Proton therapy (PT) is an external radiotherapy using proton beams with energies between 70 and 230 MeV to treat some type of tumours with outstanding benefits, due to its energy transfer plot. There is a growing demand of facilities taking up small spaces and Compact Proton Therapy Centers (CPTC), with one or two treatment rooms, supposing the technical response of manufacturers to this request. A large amount of stray radiation is produced in the interaction of protons used in therapy, neutrons mainly, hence, optimal design of shielding and verifications must be carried out in commissioning stages. Currently, almost 50 CPTC are under construction and start up in many countries, including several in Spain. In the present work, the effectiveness of shielding in a CPTC was verified with the Monte Carlo code MCNP6 by calculating the ambient dose equivalent, H*(10) due to secondary neutrons, outside the enclosures and walls of the center.
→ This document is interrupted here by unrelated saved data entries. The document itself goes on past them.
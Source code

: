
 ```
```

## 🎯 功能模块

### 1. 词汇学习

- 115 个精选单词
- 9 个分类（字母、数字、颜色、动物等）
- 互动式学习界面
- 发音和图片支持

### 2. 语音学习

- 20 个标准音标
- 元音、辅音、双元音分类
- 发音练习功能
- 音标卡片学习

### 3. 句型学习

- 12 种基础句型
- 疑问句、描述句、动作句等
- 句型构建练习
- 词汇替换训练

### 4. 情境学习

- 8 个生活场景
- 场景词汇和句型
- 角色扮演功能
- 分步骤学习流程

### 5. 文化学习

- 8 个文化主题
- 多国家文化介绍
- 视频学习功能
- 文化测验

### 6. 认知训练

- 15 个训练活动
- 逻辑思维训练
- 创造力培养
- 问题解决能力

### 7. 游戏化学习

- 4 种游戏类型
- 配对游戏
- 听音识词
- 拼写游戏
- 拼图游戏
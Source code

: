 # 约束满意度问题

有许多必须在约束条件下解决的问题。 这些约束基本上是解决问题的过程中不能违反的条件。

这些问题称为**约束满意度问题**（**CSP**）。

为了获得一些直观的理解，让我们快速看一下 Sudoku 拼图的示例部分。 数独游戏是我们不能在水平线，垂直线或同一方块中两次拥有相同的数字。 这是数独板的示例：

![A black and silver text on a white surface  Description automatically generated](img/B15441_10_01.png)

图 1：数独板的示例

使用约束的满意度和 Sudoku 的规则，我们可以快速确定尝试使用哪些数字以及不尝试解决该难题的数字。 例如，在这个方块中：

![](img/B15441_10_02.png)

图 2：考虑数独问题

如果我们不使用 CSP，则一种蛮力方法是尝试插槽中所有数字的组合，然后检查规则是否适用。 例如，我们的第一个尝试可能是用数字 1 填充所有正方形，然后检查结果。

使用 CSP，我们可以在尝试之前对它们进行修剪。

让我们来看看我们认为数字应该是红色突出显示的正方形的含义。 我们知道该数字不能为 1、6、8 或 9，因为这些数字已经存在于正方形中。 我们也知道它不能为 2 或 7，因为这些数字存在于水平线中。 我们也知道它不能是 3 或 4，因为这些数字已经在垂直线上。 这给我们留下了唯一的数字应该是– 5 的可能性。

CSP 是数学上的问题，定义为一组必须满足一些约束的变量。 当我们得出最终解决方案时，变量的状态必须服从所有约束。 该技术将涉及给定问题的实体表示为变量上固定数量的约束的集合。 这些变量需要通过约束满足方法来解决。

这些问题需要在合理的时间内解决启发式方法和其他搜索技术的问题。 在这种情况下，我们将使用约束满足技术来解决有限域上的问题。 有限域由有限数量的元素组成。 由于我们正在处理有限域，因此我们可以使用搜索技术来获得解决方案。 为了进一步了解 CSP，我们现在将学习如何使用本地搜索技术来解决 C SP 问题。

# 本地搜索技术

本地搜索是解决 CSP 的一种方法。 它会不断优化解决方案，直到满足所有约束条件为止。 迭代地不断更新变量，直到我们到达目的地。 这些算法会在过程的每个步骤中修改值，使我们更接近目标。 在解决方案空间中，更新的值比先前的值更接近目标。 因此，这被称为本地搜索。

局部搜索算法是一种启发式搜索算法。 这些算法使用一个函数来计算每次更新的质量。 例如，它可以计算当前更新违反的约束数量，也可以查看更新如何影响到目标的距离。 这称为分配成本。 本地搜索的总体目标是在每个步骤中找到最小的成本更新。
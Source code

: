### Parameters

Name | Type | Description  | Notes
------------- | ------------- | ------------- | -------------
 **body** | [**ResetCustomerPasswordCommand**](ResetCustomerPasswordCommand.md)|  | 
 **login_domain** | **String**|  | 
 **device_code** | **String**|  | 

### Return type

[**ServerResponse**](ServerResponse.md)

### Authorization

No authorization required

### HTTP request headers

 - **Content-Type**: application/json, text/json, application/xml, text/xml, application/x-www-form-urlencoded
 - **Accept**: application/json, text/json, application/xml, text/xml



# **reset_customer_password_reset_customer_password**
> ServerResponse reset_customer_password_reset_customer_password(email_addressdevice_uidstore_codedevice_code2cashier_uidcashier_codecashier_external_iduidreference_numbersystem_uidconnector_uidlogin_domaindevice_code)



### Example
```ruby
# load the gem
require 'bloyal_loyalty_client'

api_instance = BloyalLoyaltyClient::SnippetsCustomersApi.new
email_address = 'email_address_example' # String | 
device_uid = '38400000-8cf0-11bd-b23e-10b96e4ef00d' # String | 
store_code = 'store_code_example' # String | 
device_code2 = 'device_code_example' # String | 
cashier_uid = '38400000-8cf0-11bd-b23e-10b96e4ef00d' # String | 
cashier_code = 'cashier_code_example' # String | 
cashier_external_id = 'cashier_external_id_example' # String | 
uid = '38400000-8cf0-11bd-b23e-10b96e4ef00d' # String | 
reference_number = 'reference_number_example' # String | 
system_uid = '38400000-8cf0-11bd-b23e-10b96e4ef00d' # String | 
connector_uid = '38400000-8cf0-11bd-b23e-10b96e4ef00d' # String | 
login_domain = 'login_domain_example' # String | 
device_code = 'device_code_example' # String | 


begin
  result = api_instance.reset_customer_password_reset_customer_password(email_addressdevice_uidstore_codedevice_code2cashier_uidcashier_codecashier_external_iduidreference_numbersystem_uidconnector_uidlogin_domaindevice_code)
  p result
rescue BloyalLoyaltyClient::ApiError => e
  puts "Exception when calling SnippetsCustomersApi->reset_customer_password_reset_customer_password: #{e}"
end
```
The facility modelled was similar to one planned to start operating in 2019 in Spain, a CPTC, made up of a superconducting synchrocyclotron and one treatment room, with a configuration standard, shielding and width of barriers based on dimensions proposed a priori by the vendor. Therefore, the paper is focused in check the suitability of the materials and thickness of the walls of the center and develop the assessment of enclosures. Several models of the radiation sources and type of concrete in walls were simulated, starting from a conservative assumptions, followed by more realistic models. In all cases, the results were below 1 mSv/year, which is the international legal limit considered for the general public. This work is part of the project Contributions to Shielding and Dosimetry of Neutrons in Compact Proton Therapy Centers (CPTC).